| YOUR GOAL |
Pull out each line of the data that includes the word "error".

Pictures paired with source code
┄┄┄┄┄┄┄┄┄┄

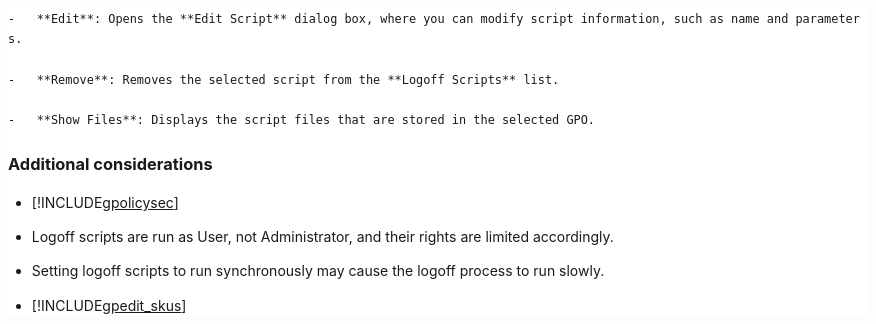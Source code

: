     -   **Edit**: Opens the **Edit Script** dialog box, where you can modify script information, such as name and parameters.  
  
    -   **Remove**: Removes the selected script from the **Logoff Scripts** list.  
  
    -   **Show Files**: Displays the script files that are stored in the selected GPO.  
  
### Additional considerations  
  
-   [!INCLUDE[gpolicysec](../Token/gpolicysec_md.md)]  
  
-   Logoff scripts are run as User, not Administrator, and their rights are limited accordingly.  
  
-   Setting logoff scripts to run synchronously may cause the logoff process to run slowly.  
  
-   [!INCLUDE[gpedit_skus](../Token/gpedit_skus_md.md)]  
  
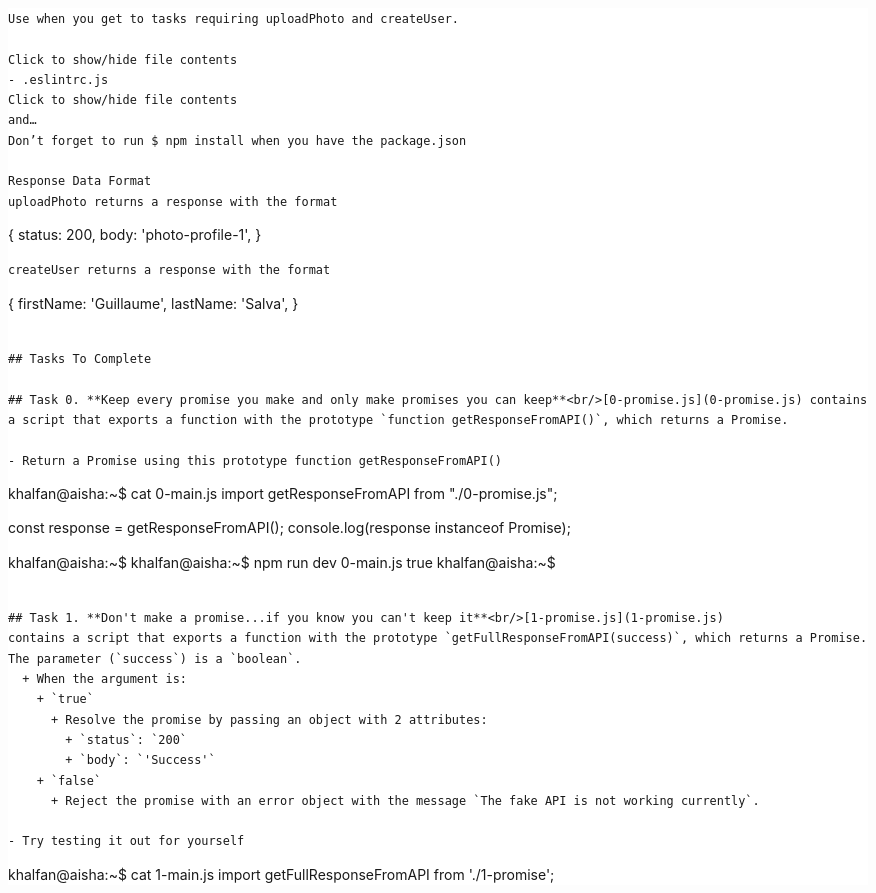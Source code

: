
 ```
Use when you get to tasks requiring uploadPhoto and createUser.

Click to show/hide file contents
- .eslintrc.js
Click to show/hide file contents
and…
Don’t forget to run $ npm install when you have the package.json

Response Data Format
uploadPhoto returns a response with the format
```
{
  status: 200,
  body: 'photo-profile-1',
}
```
createUser returns a response with the format
```
{
  firstName: 'Guillaume',
  lastName: 'Salva',
}
```

## Tasks To Complete

## Task 0. **Keep every promise you make and only make promises you can keep**<br/>[0-promise.js](0-promise.js) contains a script that exports a function with the prototype `function getResponseFromAPI()`, which returns a Promise.

- Return a Promise using this prototype function getResponseFromAPI()
```
khalfan@aisha:~$ cat 0-main.js
import getResponseFromAPI from "./0-promise.js";

const response = getResponseFromAPI();
console.log(response instanceof Promise);

khalfan@aisha:~$ 
khalfan@aisha:~$ npm run dev 0-main.js 
true
khalfan@aisha:~$ 
```

## Task 1. **Don't make a promise...if you know you can't keep it**<br/>[1-promise.js](1-promise.js) 
contains a script that exports a function with the prototype `getFullResponseFromAPI(success)`, which returns a Promise. The parameter (`success`) is a `boolean`.
  + When the argument is:
    + `true`
      + Resolve the promise by passing an object with 2 attributes:
        + `status`: `200`
        + `body`: `'Success'`
    + `false`
      + Reject the promise with an error object with the message `The fake API is not working currently`.

- Try testing it out for yourself
```
khalfan@aisha:~$ cat 1-main.js
import getFullResponseFromAPI from './1-promise';
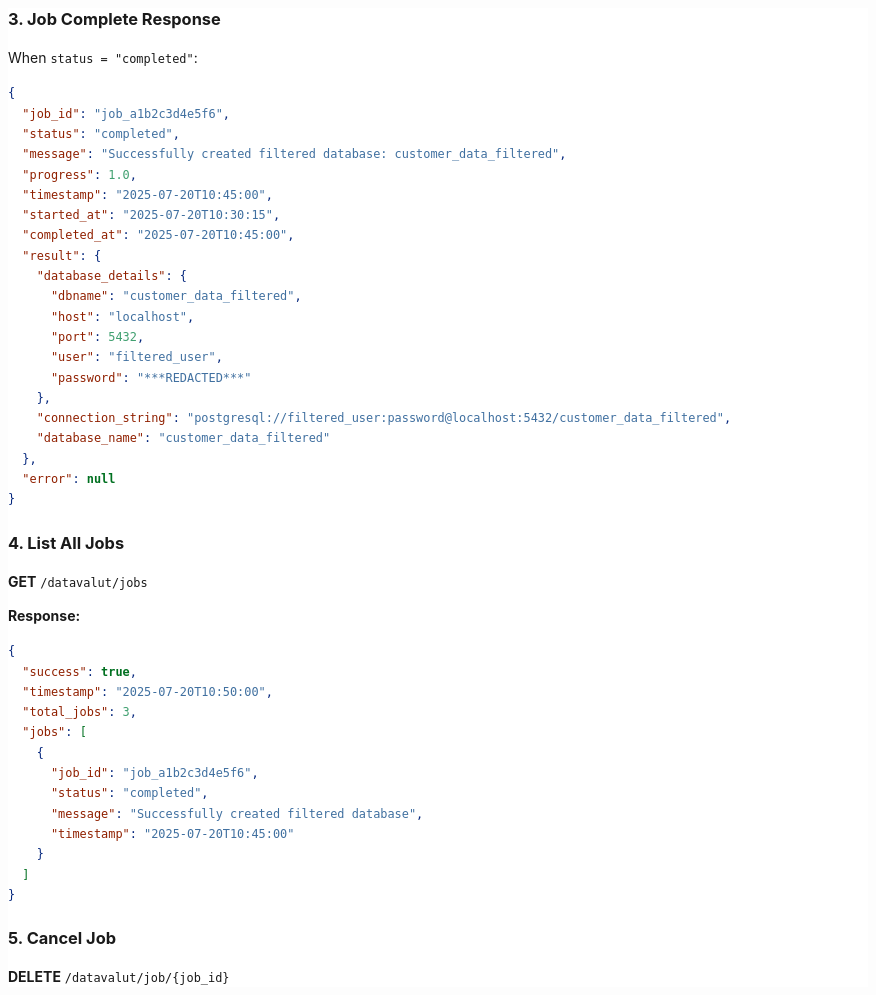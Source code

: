 ### 3. Job Complete Response

When `status = "completed"`:
```json
{
  "job_id": "job_a1b2c3d4e5f6",
  "status": "completed",
  "message": "Successfully created filtered database: customer_data_filtered",
  "progress": 1.0,
  "timestamp": "2025-07-20T10:45:00",
  "started_at": "2025-07-20T10:30:15",
  "completed_at": "2025-07-20T10:45:00",
  "result": {
    "database_details": {
      "dbname": "customer_data_filtered",
      "host": "localhost",
      "port": 5432,
      "user": "filtered_user",
      "password": "***REDACTED***"
    },
    "connection_string": "postgresql://filtered_user:password@localhost:5432/customer_data_filtered",
    "database_name": "customer_data_filtered"
  },
  "error": null
}
```

### 4. List All Jobs

**GET** `/datavalut/jobs`

**Response:**
```json
{
  "success": true,
  "timestamp": "2025-07-20T10:50:00",
  "total_jobs": 3,
  "jobs": [
    {
      "job_id": "job_a1b2c3d4e5f6",
      "status": "completed",
      "message": "Successfully created filtered database",
      "timestamp": "2025-07-20T10:45:00"
    }
  ]
}
```

### 5. Cancel Job

**DELETE** `/datavalut/job/{job_id}`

┄┄┄┄┄┄┄┄┄┄

| WRITTEN RESPONSE |
      + Reject the promise with an error object with the message `The fake API is not working currently`.
  "error": null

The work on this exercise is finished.